Le Temps: Pourquoi ces attentats, ce mois de juillet, à Londres? Comment l'interprétez-vous?

Yasmin Alibhai-Brown: Je ne sais pas pourquoi ils se sont fait exploser à Londres. Londres était la ville la plus anti-guerre dans pratiquement tout l'Occident. Je pense qu'ils appartiennent à un état d'esprit anarchiste, destructeur, qui utilise n'importe quelle cause, qui ressemble aux groupes terroristes des années 70-80. C'est différent des gens qui soutiennent (ou qui ne critiquent pas) les kamikazes en Palestine, parce qu'ils sentent que le combat est tellement inégal là-bas, et que les kamikazes n'ont aucune autre arme que leur corps… Je ne dis pas que l'un est mieux que l'autre, ou pire, mais je ne crois pas que ceux qui se sont fait exploser à Londres avaient de réels motifs politiques. Quelque chose leur est arrivé, qu'il faudra éclaircir. On leur a lavé le cerveau. Ce qui me frappe, c'est qu'en Bosnie, les Serbes ont massacré 8000 hommes à Srebrenica, mais les musulmans de là-bas ne sont pas devenus des kamikazes. Alors, que se passe-t-il ici? Une des raisons est que la Grande-Bretagne est un pays où le sentiment d'appartenance est très difficile pour un immigré.

– Pourquoi?

– Parce qu'on ne vous accepte pas. Jamais.
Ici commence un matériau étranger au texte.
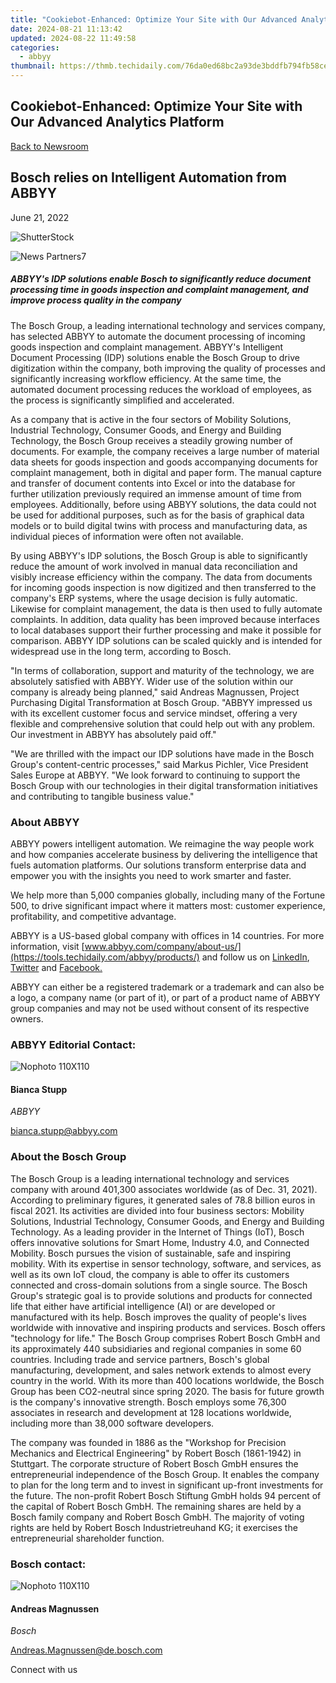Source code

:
 ```yaml
---
title: "Cookiebot-Enhanced: Optimize Your Site with Our Advanced Analytics Platform"
date: 2024-08-21 11:13:42
updated: 2024-08-22 11:49:58
categories:
  - abbyy
thumbnail: https://thmb.techidaily.com/76da0ed68bc2a93de3bddfb794fb58ce57d0ed84b978982943f32b5ddbb0e182.jpg
---
```


## Cookiebot-Enhanced: Optimize Your Site with Our Advanced Analytics Platform

[Back to Newsroom](https://tools.techidaily.com/abbyy/products/)

## Bosch relies on Intelligent Automation from ABBYY

June 21, 2022

![ShutterStock](https://content.abbyy.com/-/media/project/abbyy/abbyy/branchtemplates/shutterstock_1272462163_1296-x-729.jpg?h=729&iar=0&w=1296)

![News Partners7](https://static2.abbyy.com/abbyycommedia/33722/news-partners7.jpg) 

##### _ABBYY's IDP solutions enable Bosch to significantly reduce document processing time in goods inspection and complaint management, and improve process quality in the company_  
  
The Bosch Group, a leading international technology and services company, has selected ABBYY to automate the document processing of incoming goods inspection and complaint management. ABBYY's Intelligent Document Processing (IDP) solutions enable the Bosch Group to drive digitization within the company, both improving the quality of processes and significantly increasing workflow efficiency. At the same time, the automated document processing reduces the workload of employees, as the process is significantly simplified and accelerated.

As a company that is active in the four sectors of Mobility Solutions, Industrial Technology, Consumer Goods, and Energy and Building Technology, the Bosch Group receives a steadily growing number of documents. For example, the company receives a large number of material data sheets for goods inspection and goods accompanying documents for complaint management, both in digital and paper form. The manual capture and transfer of document contents into Excel or into the database for further utilization previously required an immense amount of time from employees. Additionally, before using ABBYY solutions, the data could not be used for additional purposes, such as for the basis of graphical data models or to build digital twins with process and manufacturing data, as individual pieces of information were often not available.

By using ABBYY's IDP solutions, the Bosch Group is able to significantly reduce the amount of work involved in manual data reconciliation and visibly increase efficiency within the company. The data from documents for incoming goods inspection is now digitized and then transferred to the company's ERP systems, where the usage decision is fully automatic. Likewise for complaint management, the data is then used to fully automate complaints. In addition, data quality has been improved because interfaces to local databases support their further processing and make it possible for comparison. ABBYY IDP solutions can be scaled quickly and is intended for widespread use in the long term, according to Bosch.

"In terms of collaboration, support and maturity of the technology, we are absolutely satisfied with ABBYY. Wider use of the solution within our company is already being planned," said Andreas Magnussen, Project Purchasing Digital Transformation at Bosch Group. "ABBYY impressed us with its excellent customer focus and service mindset, offering a very flexible and comprehensive solution that could help out with any problem. Our investment in ABBYY has absolutely paid off."

"We are thrilled with the impact our IDP solutions have made in the Bosch Group's content-centric processes," said Markus Pichler, Vice President Sales Europe at ABBYY. "We look forward to continuing to support the Bosch Group with our technologies in their digital transformation initiatives and contributing to tangible business value."

### About ABBYY

ABBYY powers intelligent automation. We reimagine the way people work and how companies accelerate business by delivering the intelligence that fuels automation platforms. Our solutions transform enterprise data and empower you with the insights you need to work smarter and faster. 

We help more than 5,000 companies globally, including many of the Fortune 500, to drive significant impact where it matters most: customer experience, profitability, and competitive advantage.

ABBYY is a US-based global company with offices in 14 countries. For more information, visit [www.abbyy.com/company/about-us/](https://tools.techidaily.com/abbyy/products/) and follow us on [LinkedIn](https://www.linkedin.com/company/abbyy), [Twitter](https://twitter.com/ABBYY%5FSoftware) and [Facebook.](https://www.facebook.com/ABBYYsoft)

ABBYY can either be a registered trademark or a trademark and can also be a logo, a company name (or part of it), or part of a product name of ABBYY group companies and may not be used without consent of its respective owners.

### ABBYY Editorial Contact:

![Nophoto 110X110](https://static4.abbyy.com/abbyycommedia/34370/nophoto-110x110.png)

#### Bianca Stupp

_ABBYY_

[bianca.stupp@abbyy.com](https://tools.techidaily.com/abbyy/products/) 

### About the Bosch Group

The Bosch Group is a leading international technology and services company with around 401,300 associates worldwide (as of Dec. 31, 2021). According to preliminary figures, it generated sales of 78.8 billion euros in fiscal 2021\. Its activities are divided into four business sectors: Mobility Solutions, Industrial Technology, Consumer Goods, and Energy and Building Technology. As a leading provider in the Internet of Things (IoT), Bosch offers innovative solutions for Smart Home, Industry 4.0, and Connected Mobility. Bosch pursues the vision of sustainable, safe and inspiring mobility. With its expertise in sensor technology, software, and services, as well as its own IoT cloud, the company is able to offer its customers connected and cross-domain solutions from a single source. The Bosch Group's strategic goal is to provide solutions and products for connected life that either have artificial intelligence (AI) or are developed or manufactured with its help. Bosch improves the quality of people's lives worldwide with innovative and inspiring products and services. Bosch offers "technology for life." The Bosch Group comprises Robert Bosch GmbH and its approximately 440 subsidiaries and regional companies in some 60 countries. Including trade and service partners, Bosch's global manufacturing, development, and sales network extends to almost every country in the world. With its more than 400 locations worldwide, the Bosch Group has been CO2-neutral since spring 2020\. The basis for future growth is the company's innovative strength. Bosch employs some 76,300 associates in research and development at 128 locations worldwide, including more than 38,000 software developers.

The company was founded in 1886 as the "Workshop for Precision Mechanics and Electrical Engineering" by Robert Bosch (1861-1942) in Stuttgart. The corporate structure of Robert Bosch GmbH ensures the entrepreneurial independence of the Bosch Group. It enables the company to plan for the long term and to invest in significant up-front investments for the future. The non-profit Robert Bosch Stiftung GmbH holds 94 percent of the capital of Robert Bosch GmbH. The remaining shares are held by a Bosch family company and Robert Bosch GmbH. The majority of voting rights are held by Robert Bosch Industrietreuhand KG; it exercises the entrepreneurial shareholder function.

### Bosch contact:

![Nophoto 110X110](https://static4.abbyy.com/abbyycommedia/34370/nophoto-110x110.png)

#### Andreas Magnussen

_Bosch_

[Andreas.Magnussen@de.bosch.com](https://tools.techidaily.com/abbyy/products/) 

  
Connect with us

<ins class="adsbygoogle"
     style="display:block"
     data-ad-format="autorelaxed"
     data-ad-client="ca-pub-7571918770474297"
     data-ad-slot="1223367746"></ins>



<ins class="adsbygoogle"
     style="display:block"
     data-ad-client="ca-pub-7571918770474297"
     data-ad-slot="8358498916"
     data-ad-format="auto"
     data-full-width-responsive="true"></ins>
– Vraiment? Voilà qui détruit le cliché de la Grande-Bretagne multiculturelle…

– Puisque je vous le dis. Qui pourrait être plus intégrée que moi? Je viens de recevoir un e-mail d'un «patriote anglais», parce que j'avais écrit dans l'Evening Standard ma crainte pour mon fils avocat, 27 ans, qui vient d'épouser une Anglaise. Il est grand, a le teint très noir, il est fier. Et j'ai peur pour lui, avec cette doctrine policière du «tirer pour tuer»… Eh bien, ce patriote m'écrit que mon fils devrait être tué, que des gens comme moi méritent tout ce qui leur arrive…

– Mais cela se passe dans le monde entier, ce racisme existe ailleurs…

– Sans doute, mais il existe une mentalité britannique particulière, qui vous fait comprendre que vous ne pouvez jamais devenir vraiment britannique.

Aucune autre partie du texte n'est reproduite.